One of the squadron's flight commanders was flying ace Mick Mannock, and Caldwell thought highly of his tactical skills when engaging opposing aircraft. He also criticised Mannock; after the Briton killed two German airmen who had crash landed behind Allied lines, Caldwell wrote: "The Hun crashed but not badly, and most people would have been content with this—but not Mick Mannock. He dived half a dozen times at the machine, spraying bullets at the pilot and observer, who were still showing signs of life ... On being questioned as to his wild behaviour after we had landed, he heatedly replied, 'The swines are better dead—no prisoners for me!'".

Under Caldwell's command, No. 74 Squadron claimed a creditable 140 aircraft destroyed and 85 'out of control' for 15 pilots killed or taken prisoner. Caldwell fought his last combat on 30 October, claiming a Fokker D.VII fighter, his ninth aerial victory over this type of aircraft. Altogether he is credited with 11 aircraft destroyed, 2 shared destroyed, 1 shared captured, and 10 and 1 shared 'out of control'. He was awarded a Bar to his Distinguished Flying Cross and, in addition to his Military Cross, was twice mentioned in despatches and received the Croix de Guerre from Belgium.

==Interwar period==
Transferred to the Unemployed List of the Royal Air Force (RAF) on 17 July 1919, Caldwell returned to New Zealand in August. After a year working for his father he bought a farm at Glen Murray in the Waikato. On 16 May 1923 he married Dorothy Helen Gordon, the sister of fellow flying ace Frederick Stanley Gordon, and had two daughters and two sons.
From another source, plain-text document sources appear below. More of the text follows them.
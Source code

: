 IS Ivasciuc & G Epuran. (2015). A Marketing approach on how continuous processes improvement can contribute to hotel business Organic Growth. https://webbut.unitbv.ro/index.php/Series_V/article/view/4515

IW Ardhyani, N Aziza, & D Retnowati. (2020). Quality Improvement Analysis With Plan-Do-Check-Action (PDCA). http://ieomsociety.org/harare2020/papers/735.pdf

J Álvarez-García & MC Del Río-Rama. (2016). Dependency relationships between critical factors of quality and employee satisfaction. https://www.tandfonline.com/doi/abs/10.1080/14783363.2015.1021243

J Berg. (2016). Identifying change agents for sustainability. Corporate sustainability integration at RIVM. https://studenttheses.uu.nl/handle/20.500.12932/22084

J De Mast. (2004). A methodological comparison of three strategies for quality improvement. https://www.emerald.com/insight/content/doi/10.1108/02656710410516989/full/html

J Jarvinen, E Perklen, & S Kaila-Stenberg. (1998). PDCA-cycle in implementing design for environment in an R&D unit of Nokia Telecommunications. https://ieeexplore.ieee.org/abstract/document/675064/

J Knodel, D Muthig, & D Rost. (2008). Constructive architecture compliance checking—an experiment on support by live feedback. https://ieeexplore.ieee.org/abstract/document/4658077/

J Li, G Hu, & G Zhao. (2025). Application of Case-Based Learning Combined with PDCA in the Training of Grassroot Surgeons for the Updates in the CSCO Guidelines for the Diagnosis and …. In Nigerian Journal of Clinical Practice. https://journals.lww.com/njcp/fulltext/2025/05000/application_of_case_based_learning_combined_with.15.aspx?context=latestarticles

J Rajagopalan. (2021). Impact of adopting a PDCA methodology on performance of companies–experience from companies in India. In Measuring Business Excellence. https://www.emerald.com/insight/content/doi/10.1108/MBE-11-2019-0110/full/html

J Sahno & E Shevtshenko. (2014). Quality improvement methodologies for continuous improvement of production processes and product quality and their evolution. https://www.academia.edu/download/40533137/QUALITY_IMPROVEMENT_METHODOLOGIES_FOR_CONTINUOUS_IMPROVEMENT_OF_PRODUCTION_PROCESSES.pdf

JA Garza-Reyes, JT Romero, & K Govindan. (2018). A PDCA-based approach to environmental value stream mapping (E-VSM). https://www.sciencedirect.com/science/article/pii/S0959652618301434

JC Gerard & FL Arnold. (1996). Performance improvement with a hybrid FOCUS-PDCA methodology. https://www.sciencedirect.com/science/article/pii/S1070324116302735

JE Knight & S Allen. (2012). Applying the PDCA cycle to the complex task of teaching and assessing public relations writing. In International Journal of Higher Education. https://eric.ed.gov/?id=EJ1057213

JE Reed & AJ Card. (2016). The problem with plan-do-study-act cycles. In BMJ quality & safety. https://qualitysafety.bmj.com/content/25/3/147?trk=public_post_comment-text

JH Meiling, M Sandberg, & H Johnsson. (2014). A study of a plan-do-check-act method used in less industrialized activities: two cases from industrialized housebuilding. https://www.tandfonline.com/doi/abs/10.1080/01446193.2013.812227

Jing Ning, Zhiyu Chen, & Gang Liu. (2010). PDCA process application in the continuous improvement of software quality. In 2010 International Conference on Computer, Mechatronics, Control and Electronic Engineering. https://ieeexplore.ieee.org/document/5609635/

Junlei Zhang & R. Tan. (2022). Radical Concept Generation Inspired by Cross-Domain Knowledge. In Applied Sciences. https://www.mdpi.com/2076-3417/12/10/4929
Caldwell maintained his interest in aviation, being a founding member and first club captain of the Auckland Aero Club. In 1924, when the part-time New Zealand Air Force was formed alongside the New Zealand Permanent Air Force (PAF), Caldwell was the senior officer of the original 72 personnel, all of whom were ex-RAF pilots. The part-time force evolved into the Territorial Air Force (TAF) in 1930, and Caldwell, now holding the rank of wing commander, was its leader. His command consisted of four squadrons; two for army co-operation duties and two bomber units. However, the TAF lacked its own aircraft and relied on the PAF, soon to be renamed the Royal New Zealand Air Force (RNZAF), for equipment and groundcrew. In 1935, he was awarded the King George V Silver Jubilee Medal.

==Second World War==
During the Second World War, Caldwell served in the RNZAF, as station commander at Woodbourne near Blenheim and later Wigram at Christchurch, before being posted to India in 1944 and England in 1945, where he was promoted to acting air commodore, achieving full rank in 1946. Caldwell was made a Commander of the Order of the British Empire (CBE) in the 1945 New Year Honours.

==Later life==
Caldwell retired from the RNZAF in 1946 and resumed farming in South Auckland at Glen Murray. He retained an interest in military aviation and in 1960, along with Ronald Bannerman and Leonard Isitt, established the New Zealand 1914–1918 Airmen's Association. Members of the organisation met annually to reminiscence about their wartime experiences. Retiring to live in Auckland in 1970, he died of cancer there on 28 November 1980.